On 16/05/2018 8:48 PM, Russel Winder wrote:
On Tue, 2018-05-15 at 22:28 +0000, Filipe Laíns via Digitalmars-d wrote:
[…]


Actually, most arduinos use Atmel's chips so most of them are AVR.
Apparently, there was some work done to port GDC to AVR [1]. I
don't really know the usability of this but I suspect it's not
much.

[1] Looks very old and unmaintained, i.e. 4 years since the last commit. Also
D (gdc) is now a part of the GCC suite, which may explain [1] being retred.
GCC has AVR backends, thus gdc has an AVR backend. Also it has an ARM backend.
Like ldc, gdc gets many backends (more or less) for free.

GCC is now at 8.0.0, but what version of D is it using in gdc?

Is a desire to see D used more in IoT projects a reason for more people to be
interested in gdc and help get it's version updated with each GCC release.
Alternatively does D in IoT mean "use ldc". Does the LLVM suite support AVR
and ARM backends as GCC does?

If you want a board with similar size too small arduino like the
pro/pro mini that has an ARM chip, you should have a look at
Teensy[2]. Using D to program ARM chips shouldn't be that hard.

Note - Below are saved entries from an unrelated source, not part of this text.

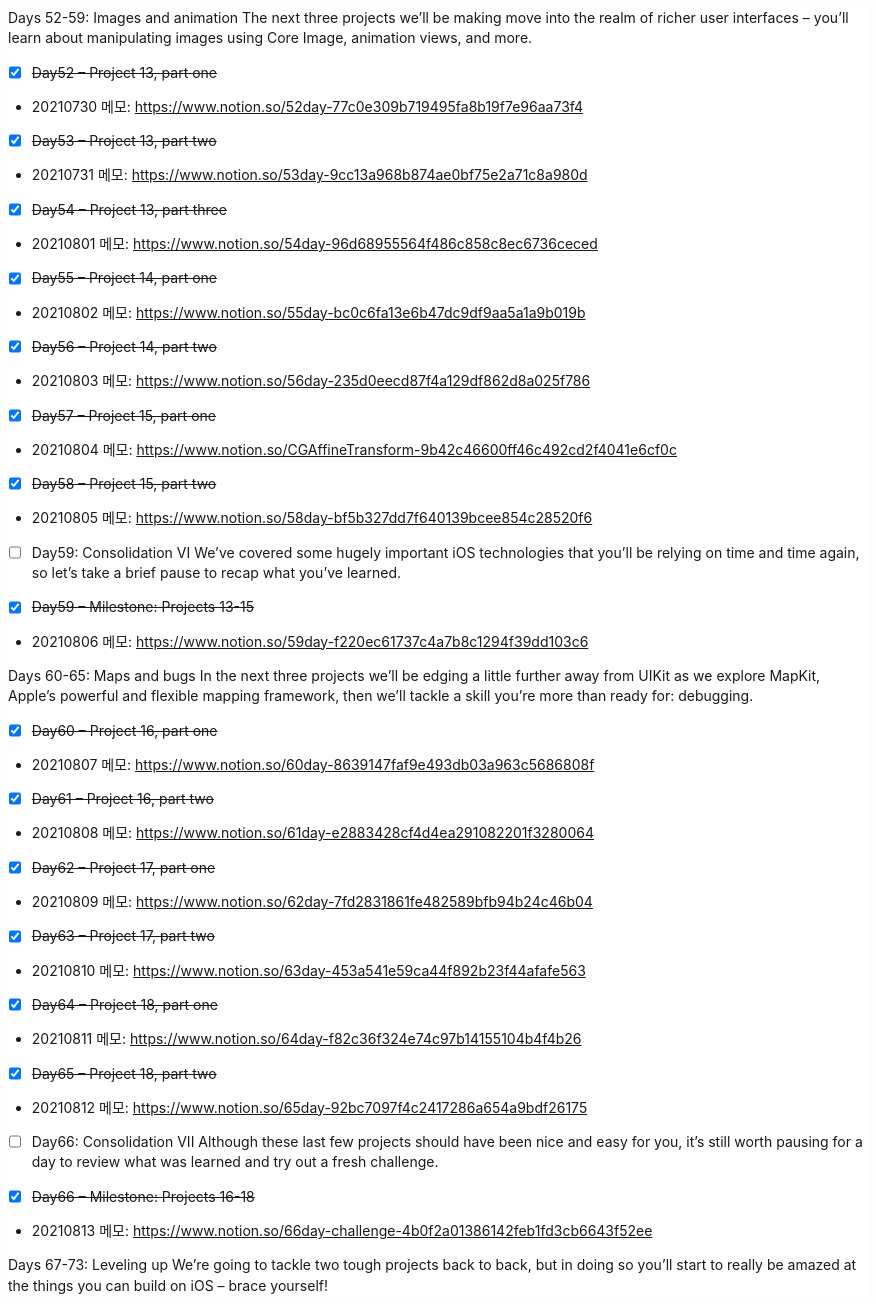 
Days 52-59: Images and animation
The next three projects we’ll be making move into the realm of richer user interfaces – you’ll learn about manipulating images using Core Image, animation views, and more.

- [x] ~~Day52 – Project 13, part one~~
 - 20210730 메모: https://www.notion.so/52day-77c0e309b719495fa8b19f7e96aa73f4
- [x] ~~Day53 – Project 13, part two~~
 - 20210731 메모: https://www.notion.so/53day-9cc13a968b874ae0bf75e2a71c8a980d
- [x] ~~Day54 – Project 13, part three~~
 - 20210801 메모: https://www.notion.so/54day-96d68955564f486c858c8ec6736ceced
- [x] ~~Day55 – Project 14, part one~~
 - 20210802 메모: https://www.notion.so/55day-bc0c6fa13e6b47dc9df9aa5a1a9b019b
- [x] ~~Day56 – Project 14, part two~~
 - 20210803 메모: https://www.notion.so/56day-235d0eecd87f4a129df862d8a025f786
- [x] ~~Day57 – Project 15, part one~~
 - 20210804 메모: https://www.notion.so/CGAffineTransform-9b42c46600ff46c492cd2f4041e6cf0c
- [x] ~~Day58 – Project 15, part two~~
 - 20210805 메모: https://www.notion.so/58day-bf5b327dd7f640139bcee854c28520f6
 

- [ ] Day59: Consolidation VI
We’ve covered some hugely important iOS technologies that you’ll be relying on time and time again, so let’s take a brief pause to recap what you’ve learned.

- [x] ~~Day59 – Milestone: Projects 13-15~~
 - 20210806 메모: https://www.notion.so/59day-f220ec61737c4a7b8c1294f39dd103c6
 

Days 60-65: Maps and bugs
In the next three projects we’ll be edging a little further away from UIKit as we explore MapKit, Apple’s powerful and flexible mapping framework, then we’ll tackle a skill you’re more than ready for: debugging.

- [x] ~~Day60 – Project 16, part one~~
 - 20210807 메모: https://www.notion.so/60day-8639147faf9e493db03a963c5686808f
- [x] ~~Day61 – Project 16, part two~~
 - 20210808 메모: https://www.notion.so/61day-e2883428cf4d4ea291082201f3280064
- [x] ~~Day62 – Project 17, part one~~
 - 20210809 메모: https://www.notion.so/62day-7fd2831861fe482589bfb94b24c46b04
- [x] ~~Day63 – Project 17, part two~~
 - 20210810 메모: https://www.notion.so/63day-453a541e59ca44f892b23f44afafe563
- [x] ~~Day64 – Project 18, part one~~
 - 20210811 메모: https://www.notion.so/64day-f82c36f324e74c97b14155104b4f4b26
- [x] ~~Day65 – Project 18, part two~~
 - 20210812 메모: https://www.notion.so/65day-92bc7097f4c2417286a654a9bdf26175
 

- [ ] Day66: Consolidation VII
Although these last few projects should have been nice and easy for you, it’s still worth pausing for a day to review what was learned and try out a fresh challenge.

- [x] ~~Day66 – Milestone: Projects 16-18~~
 - 20210813 메모: https://www.notion.so/66day-challenge-4b0f2a01386142feb1fd3cb6643f52ee
 

Days 67-73: Leveling up
We’re going to tackle two tough projects back to back, but in doing so you’ll start to really be amazed at the things you can build on iOS – brace yourself!
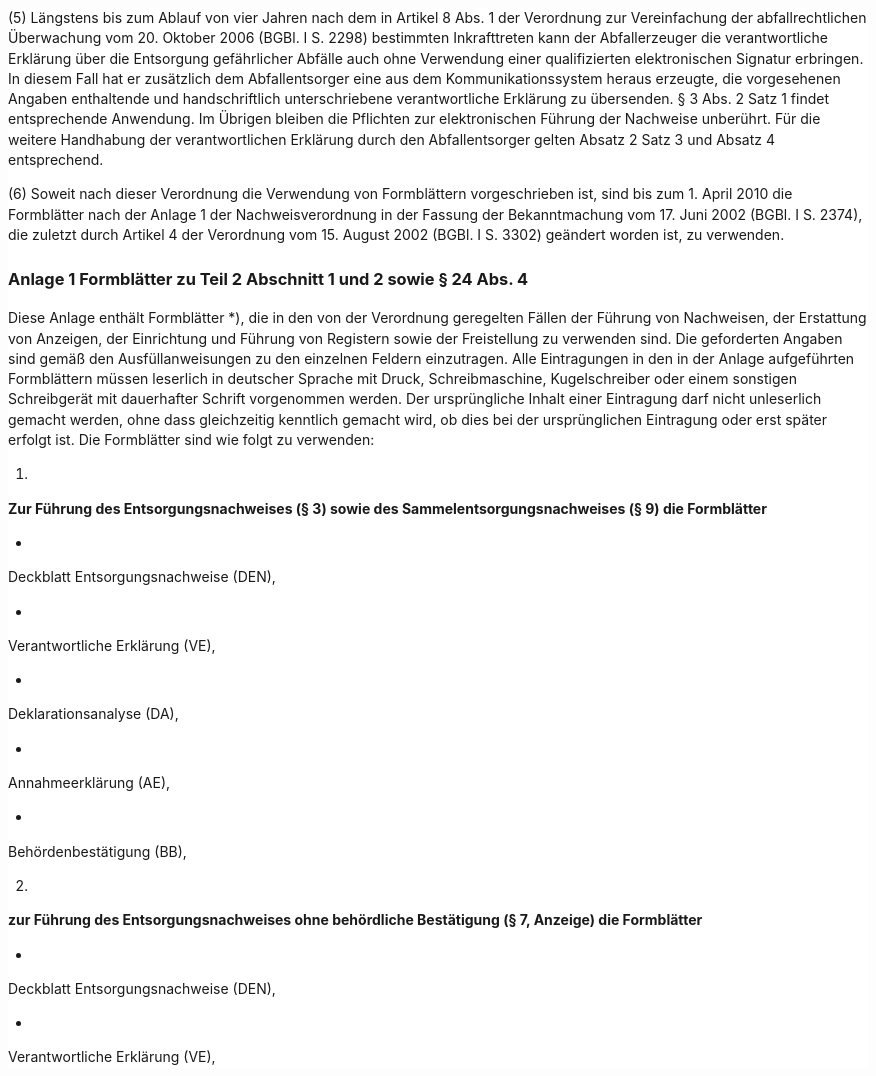 (5) Längstens bis zum Ablauf von vier Jahren nach dem in Artikel 8 Abs. 1 der Verordnung zur Vereinfachung der abfallrechtlichen Überwachung vom 20. Oktober 2006 (BGBl. I S. 2298) bestimmten Inkrafttreten kann der Abfallerzeuger die verantwortliche Erklärung über die Entsorgung gefährlicher Abfälle auch ohne Verwendung einer qualifizierten elektronischen Signatur erbringen. In diesem Fall hat er zusätzlich dem Abfallentsorger eine aus dem Kommunikationssystem heraus erzeugte, die vorgesehenen Angaben enthaltende und handschriftlich unterschriebene verantwortliche Erklärung zu übersenden. § 3 Abs. 2 Satz 1 findet entsprechende Anwendung. Im Übrigen bleiben die Pflichten zur elektronischen Führung der Nachweise unberührt. Für die weitere Handhabung der verantwortlichen Erklärung durch den Abfallentsorger gelten Absatz 2 Satz 3 und Absatz 4 entsprechend.

(6) Soweit nach dieser Verordnung die Verwendung von Formblättern vorgeschrieben ist, sind bis zum 1. April 2010 die Formblätter nach der Anlage 1 der Nachweisverordnung in der Fassung der Bekanntmachung vom 17. Juni 2002 (BGBl. I S. 2374), die zuletzt durch Artikel 4 der Verordnung vom 15. August 2002 (BGBl. I S. 3302) geändert worden ist, zu verwenden.

### Anlage 1 Formblätter zu Teil 2 Abschnitt 1 und 2 sowie § 24 Abs. 4

Diese Anlage enthält Formblätter \*), die in den von der Verordnung geregelten Fällen der Führung von Nachweisen, der Erstattung von Anzeigen, der Einrichtung und Führung von Registern sowie der Freistellung zu verwenden sind.
Die geforderten Angaben sind gemäß den Ausfüllanweisungen zu den einzelnen Feldern einzutragen. Alle Eintragungen in den in der Anlage aufgeführten Formblättern müssen leserlich in deutscher Sprache mit Druck, Schreibmaschine, Kugelschreiber oder einem sonstigen Schreibgerät mit dauerhafter Schrift vorgenommen werden. Der ursprüngliche Inhalt einer Eintragung darf nicht unleserlich gemacht werden, ohne dass gleichzeitig kenntlich gemacht wird, ob dies bei der ursprünglichen Eintragung oder erst später erfolgt ist.
Die Formblätter sind wie folgt zu verwenden:

1.  
**Zur Führung des Entsorgungsnachweises (§ 3) sowie des Sammelentsorgungsnachweises (§ 9) die Formblätter**

-  
Deckblatt Entsorgungsnachweise (DEN),

-  
Verantwortliche Erklärung (VE),

-  
Deklarationsanalyse (DA),

-  
Annahmeerklärung (AE),

-  
Behördenbestätigung (BB),

2.  
**zur Führung des Entsorgungsnachweises ohne behördliche Bestätigung (§ 7, Anzeige) die Formblätter**

-  
Deckblatt Entsorgungsnachweise (DEN),

-  
Verantwortliche Erklärung (VE),
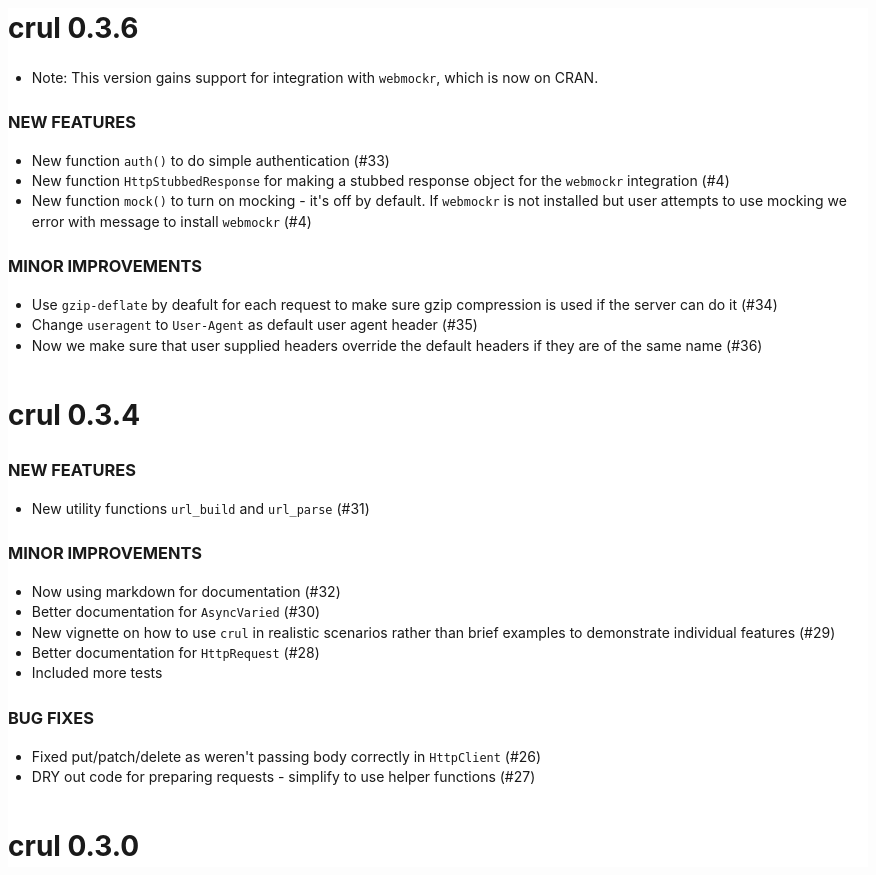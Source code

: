 

crul 0.3.6
==========

* Note: This version gains support for integration with 
`webmockr`, which is now on CRAN.

### NEW FEATURES

* New function `auth()` to do simple authentication (#33)
* New function `HttpStubbedResponse` for making a stubbed 
response object for the `webmockr` integration (#4)
* New function `mock()` to turn on mocking - it's off by 
default. If `webmockr` is not installed but user attempts 
to use mocking we error with message to install 
`webmockr` (#4)

### MINOR IMPROVEMENTS

* Use `gzip-deflate` by deafult for each request 
to make sure gzip compression is used if the server 
can do it (#34)
* Change `useragent` to `User-Agent` as default user 
agent header (#35)
* Now we make sure that user supplied headers override the 
default headers if they are of the same name (#36)



crul 0.3.4
==========

### NEW FEATURES

* New utility functions `url_build` and `url_parse` (#31)

### MINOR IMPROVEMENTS

* Now using markdown for documentation (#32)
* Better documentation for `AsyncVaried` (#30)
* New vignette on how to use `crul` in realistic
scenarios rather than brief examples to demonstrate
individual features (#29)
* Better documentation for `HttpRequest` (#28)
* Included more tests

### BUG FIXES

* Fixed put/patch/delete as weren't passing body
correctly in `HttpClient` (#26)
* DRY out code for preparing requests - simplify to
use helper functions (#27)


crul 0.3.0
==========
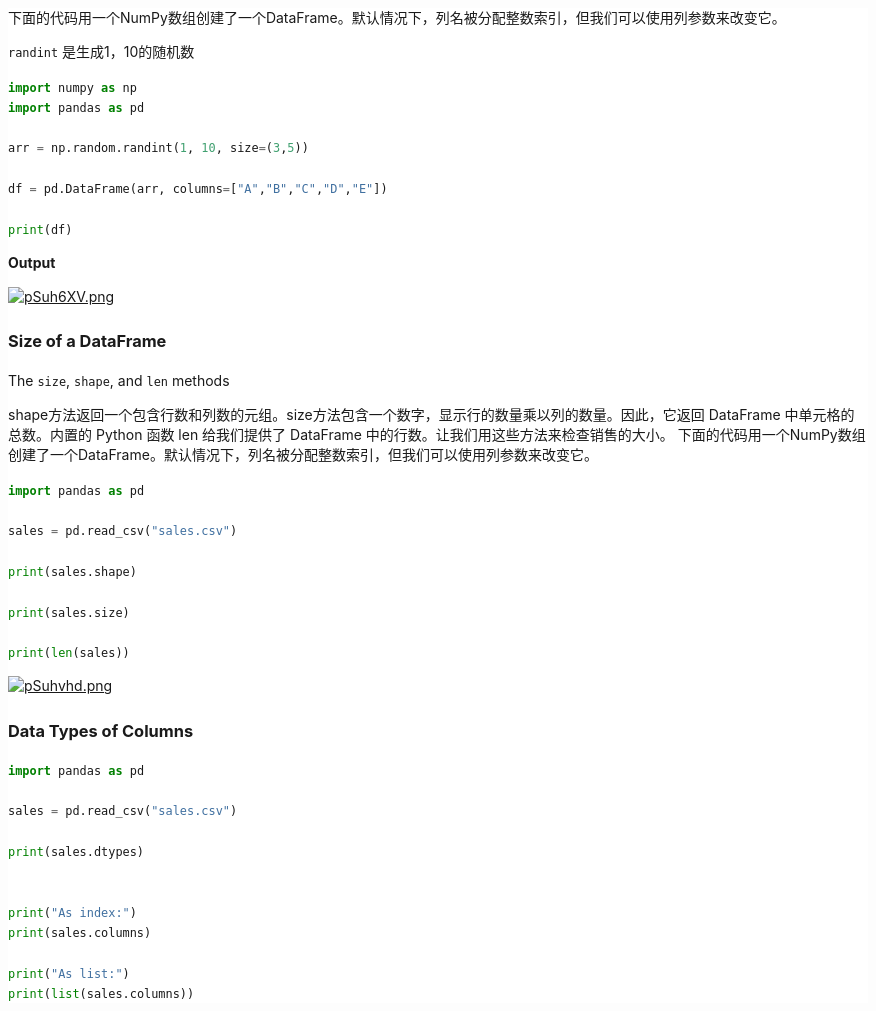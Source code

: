 下面的代码用一个NumPy数组创建了一个DataFrame。默认情况下，列名被分配整数索引，但我们可以使用列参数来改变它。

`randint` 是生成1，10的随机数

```python
import numpy as np
import pandas as pd

arr = np.random.randint(1, 10, size=(3,5))

df = pd.DataFrame(arr, columns=["A","B","C","D","E"])

print(df)
```

**Output**

[![pSuh6XV.png](https://s1.ax1x.com/2023/01/12/pSuh6XV.png)](https://imgse.com/i/pSuh6XV)

### Size of a DataFrame

The `size`, `shape`, and `len` methods

shape方法返回一个包含行数和列数的元组。size方法包含一个数字，显示行的数量乘以列的数量。因此，它返回 DataFrame 中单元格的总数。内置的 Python 函数 len 给我们提供了 DataFrame 中的行数。让我们用这些方法来检查销售的大小。
下面的代码用一个NumPy数组创建了一个DataFrame。默认情况下，列名被分配整数索引，但我们可以使用列参数来改变它。

```python
import pandas as pd

sales = pd.read_csv("sales.csv")

print(sales.shape)

print(sales.size)

print(len(sales))
```

[![pSuhvhd.png](https://s1.ax1x.com/2023/01/12/pSuhvhd.png)](https://imgse.com/i/pSuhvhd)

### Data Types of Columns

```python
import pandas as pd

sales = pd.read_csv("sales.csv")

print(sales.dtypes)


print("As index:")
print(sales.columns)

print("As list:")
print(list(sales.columns))
```
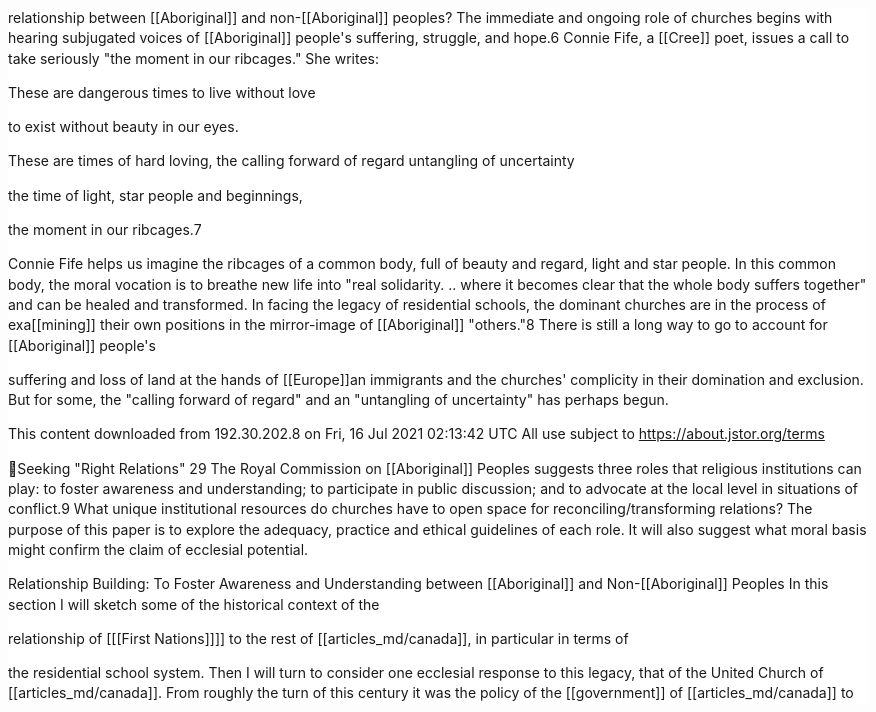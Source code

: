 relationship between [[Aboriginal]] and non-[[Aboriginal]] peoples? The
immediate and ongoing role of churches begins with hearing subjugated
voices of [[Aboriginal]] people's suffering, struggle, and hope.6 Connie Fife, a
[[Cree]] poet, issues a call to take seriously "the moment in our ribcages." She
writes:

These are dangerous times
to live without love

to exist without beauty in our eyes.

These are times of hard loving,
the calling forward of regard
untangling of uncertainty

the time of light, star people and beginnings,

the moment in our ribcages.7

Connie Fife helps us imagine the ribcages of a common body, full of
beauty and regard, light and star people. In this common body, the moral
vocation is to breathe new life into "real solidarity. .. where it becomes clear
that the whole body suffers together" and can be healed and transformed. In
facing the legacy of residential schools, the dominant churches are in the
process of exa[[mining]] their own positions in the mirror-image of [[Aboriginal]]
"others."8 There is still a long way to go to account for [[Aboriginal]] people's

suffering and loss of land at the hands of [[Europe]]an immigrants and the
churches' complicity in their domination and exclusion. But for some, the
"calling forward of regard" and an "untangling of uncertainty" has perhaps
begun.

This content downloaded from
192.30.202.8 on Fri, 16 Jul 2021 02:13:42 UTC
All use subject to https://about.jstor.org/terms

Seeking "Right Relations" 29
The Royal Commission on [[Aboriginal]] Peoples suggests three roles that
religious institutions can play: to foster awareness and understanding; to
participate in public discussion; and to advocate at the local level in
situations of conflict.9 What unique institutional resources do churches have
to open space for reconciling/transforming relations? The purpose of this
paper is to explore the adequacy, practice and ethical guidelines of each role.
It will also suggest what moral basis might confirm the claim of ecclesial
potential.

Relationship Building: To Foster Awareness and Understanding
between [[Aboriginal]] and Non-[[Aboriginal]] Peoples
In this section I will sketch some of the historical context of the

relationship of [[[First Nations]]]] to the rest of [[articles_md/canada]], in particular in terms of

the residential school system. Then I will turn to consider one ecclesial
response to this legacy, that of the United Church of [[articles_md/canada]]. From roughly
the turn of this century it was the policy of the [[government]] of [[articles_md/canada]] to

[1] https://github.com/D-Programming-microD/GDC/tree/microD-4.9
[2] https://www.pjrc.com/teensy/

Someone sent me a couple of ESP8266 development boards and a ESP-WROOM-32
development board, the intention being to play with them as MicroPython
devices. I see from the device websites, they are intended for use as standard
Arduino (presumably C) devices or as Lua controlled devices. Perhaps they
should be D controlled devices as well. I guess though the problem is which
firmware to load to then use as a D controlled device, and which toolchain to
use with it: Arduino mode has a full IDE/ICE set up. Also does D have the
library to deal with controlling hardware. How easy is it to build D codes
with gdc or ldc without Phobos, and without DRuntime?

-betterC and it /should/ be pretty easy.

Is D wthout Phobos useful for IoT or should one stick with C,Lua, and
MicroPython? Is IoT an opportunity for D or is it a false direction given D is
an x86/x86_64 oriented programming language?

D is a 32bit+ oriented programming language.